13.5 La teoria della sovranità popolare
In questi anni di crisi del papato proseguì intensamente, nel pensiero politico del mondo cristiano, la riflessione intorno ai fondamenti del potere. La dottrina tomistica e le sue elaborazioni in chiave antipapale - prima fra tutte quella di Giovanni da Parigi - avevano contribuito a svincolare la politica dalla religione, e a riconoscere l'autonomia, almeno relativa, delle due sfere. Era stato prezioso, in tal senso, il ricorso all'idea di "legge naturale", che faceva dello Stato - secondo l'insegnamento aristotelico - un prodotto della natura. In questa impostazione c'era tuttavia un punto debole: fin tanto che la natura e, di conseguenza, la legge naturale venivano viste come manifestazioni della divinità (dal momento che la natura era creazione divina) non si poteva negare al clero un qualche diritto a interferire nella vita dello Stato.
Questo problema teorico, particolarmente delicato e difficile, fu affrontato da
Marsilio da Padova (1275-1343), rettore dell'Università di Parigi (la stessa dov'erano stati attivi Tommaso d'Aquino e Giovanni da Parigi).
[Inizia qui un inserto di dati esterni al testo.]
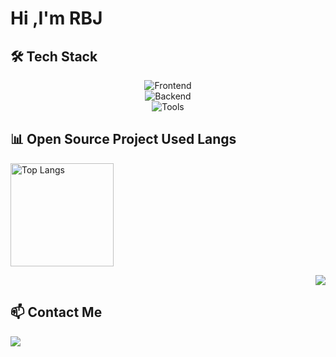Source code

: 
# Hi ,I'm RBJ

<!-- <p align="left">
  <img src="https://readme-typing-svg.demolab.com?font=Fira+Code&size=24&pause=1000&color=00C853&width=435&lines=Full-Stack+Developer;Open-Source+Enthusiast;Always+Be+Coding" alt="Typing SVG" />
</p> -->

## 🛠️ Tech Stack
<p align="center">
  <img src="https://skillicons.dev/icons?i=html,css,js,vue" alt="Frontend" />
  <br />
  <img src="https://skillicons.dev/icons?i=c,cpp,python,java,kotlin,nodejs" alt="Backend" />
  <br />
  <img src="https://skillicons.dev/icons?i=git,docker,linux,md,vscode,androidstudio,nginx,idea,pycharm,mysql" alt="Tools" />
</p>

## 📊 Open Source Project Used Langs
<p align="left">
  <img src="https://github-readme-stats.vercel.app/api/top-langs/?username=RongBeiJun&layout=compact&theme=radical&v=1" height="165" alt="Top Langs" />
</p>
<p align="right">
  <a href="https://github.com/RongBeiJun"><img src="https://komarev.com/ghpvc/?username=RongBeiJun&abbreviated=true&color=yellow" ></a>
</p>

## 📫 Contact Me
<p align="left">
  <a href="mailto:hmsrgyqh@gmail.com"><img src="https://img.shields.io/badge/-Gmail-EA4335?style=flat&logo=gmail&logoColor=white" /></a>
</p>

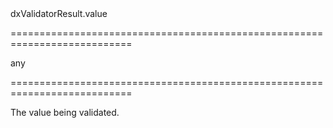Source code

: <!--id-->dxValidatorResult.value<!--/id-->
===========================================================================
<!--type-->any<!--/type-->
===========================================================================

<!--shortDescription-->
The value being validated.
<!--/shortDescription-->

<!--fullDescription-->

<!--/fullDescription-->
Nel suo famoso trattato Defensor pacis ("Il difensore della pace"), pubblicato nel 1324 e dedicato all'imperatore Ludovico il Bavaro, Marsilio sostenne che la scienza politica non poteva prendere in considerazione il rapporto tra Dio e la natura, per il semplice fatto che questo rapporto era soltanto materia di fede e non poteva essere spiegato razionalmente; tutto quello che non era dimostrabile per mezzo della ragione, infatti, non era oggetto di trattazione politica.
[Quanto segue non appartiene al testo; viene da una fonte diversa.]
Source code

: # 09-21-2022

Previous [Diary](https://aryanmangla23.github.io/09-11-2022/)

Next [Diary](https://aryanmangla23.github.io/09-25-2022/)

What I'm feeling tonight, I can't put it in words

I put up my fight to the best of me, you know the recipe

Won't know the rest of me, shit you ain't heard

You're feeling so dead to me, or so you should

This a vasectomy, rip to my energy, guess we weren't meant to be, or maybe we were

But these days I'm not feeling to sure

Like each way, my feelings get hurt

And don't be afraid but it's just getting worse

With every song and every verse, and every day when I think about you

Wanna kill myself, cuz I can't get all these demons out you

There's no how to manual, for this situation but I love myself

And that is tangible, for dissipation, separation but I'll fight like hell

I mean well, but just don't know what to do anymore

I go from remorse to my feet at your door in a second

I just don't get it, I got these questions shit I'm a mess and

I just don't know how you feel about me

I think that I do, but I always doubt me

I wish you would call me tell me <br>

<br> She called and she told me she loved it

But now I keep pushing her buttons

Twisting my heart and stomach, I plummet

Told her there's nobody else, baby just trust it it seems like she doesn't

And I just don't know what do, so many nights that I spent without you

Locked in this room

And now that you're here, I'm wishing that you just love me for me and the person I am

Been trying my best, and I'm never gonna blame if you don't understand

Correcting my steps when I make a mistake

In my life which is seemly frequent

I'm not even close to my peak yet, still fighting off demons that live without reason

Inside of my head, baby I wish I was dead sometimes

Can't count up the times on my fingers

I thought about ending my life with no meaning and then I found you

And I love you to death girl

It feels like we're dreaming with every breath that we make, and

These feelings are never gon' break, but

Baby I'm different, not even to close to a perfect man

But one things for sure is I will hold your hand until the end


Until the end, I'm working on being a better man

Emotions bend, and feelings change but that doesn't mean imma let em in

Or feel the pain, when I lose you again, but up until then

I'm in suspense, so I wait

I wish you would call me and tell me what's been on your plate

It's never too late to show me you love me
Venne così a cadere l'ultimo baluardo che teneva unite la sfera spirituale e quella naturale (vale a dire la religione e lo Stato): mentre i tomisti avevano sostenuto (
13.1) che la grazia divina perfeziona lo Stato, Marsilio proclamò la totale estraneità tra i due settori. La legge, egli diceva, non derivava da Dio ma direttamente dal popolo, non derivava dall'alto ma dal basso. La comunità dei cittadini era l'unica autentica fonte di legge, autonoma e sovrana, e solo a essa spettava il compito di scegliere la forma di governo. Il governo, una volta costituito, era il depositario di una delega revocabile dalla volontà del popolo.
Gli uomini di Chiesa - aggiungeva Marsilio - erano cittadini come tutti gli altri, con gli stessi diritti e doveri. Tutto quanto riguardava il peccato non interessava l'autorità civile finché non sconfinava in un preciso reato, definito come tale dalla legge dello Stato. La stessa scomunica non aveva conseguenze nella vita civile, perché altrimenti nessuna attività di governo sarebbe stata libera dalle costrizioni delle autorità ecclesiastiche.
La conclusione di Marsilio era lapidaria e durissima: il papa era colui che turbava la pace del mondo cristiano, poiché pretendeva di usurpare i diritti dell'imperatore e degli altri sovrani. Perché la pace fosse restituita alla Cristianità, era indispensabile che il papa rinunciasse a queste pretese e che la carica di pontefice fosse attribuita dal basso e cioè dal concilio ecumenico, la più ampia assemblea dei cristiani, ecclesiastici e laici. Il concilio ecumenico avrebbe svolto insomma, nella Chiesa, una funzione non molto diversa da quella che nello Stato veniva svolta dalla comunità dei cittadini. Le tesi di Marsilio furono subito dichiarate eretiche e il loro autore fu chiamato "figlio del diavolo". Marsilio trovò scampo rifugiandosi presso l'imperatore Ludovico il Bavaro.
Il filosofo francescano inglese
Guglielmo di Occam (1290-1349 circa) portò a conseguenze ancora più estreme la critica al papato. Egli sosteneva che la Chiesa doveva urgentemente tornare a una condizione di assoluta povertà e di rigore spirituale, che il papa non solo non aveva potere in campo temporale, ma non poteva nemmeno vantare assoluta autorità in campo spirituale: il pontefice, infatti, poteva sbagliare, ed essere persino eretico; le sue funzioni dovevano essere quindi limitate all'ambito amministrativo.
Idee come queste, nel momento in cui il potere pontificio, nella sede di Avignone, attraversava uno dei momenti più critici della sua storia, diedero una nuova forte scossa all'edificio dottrinario della teocrazia papale.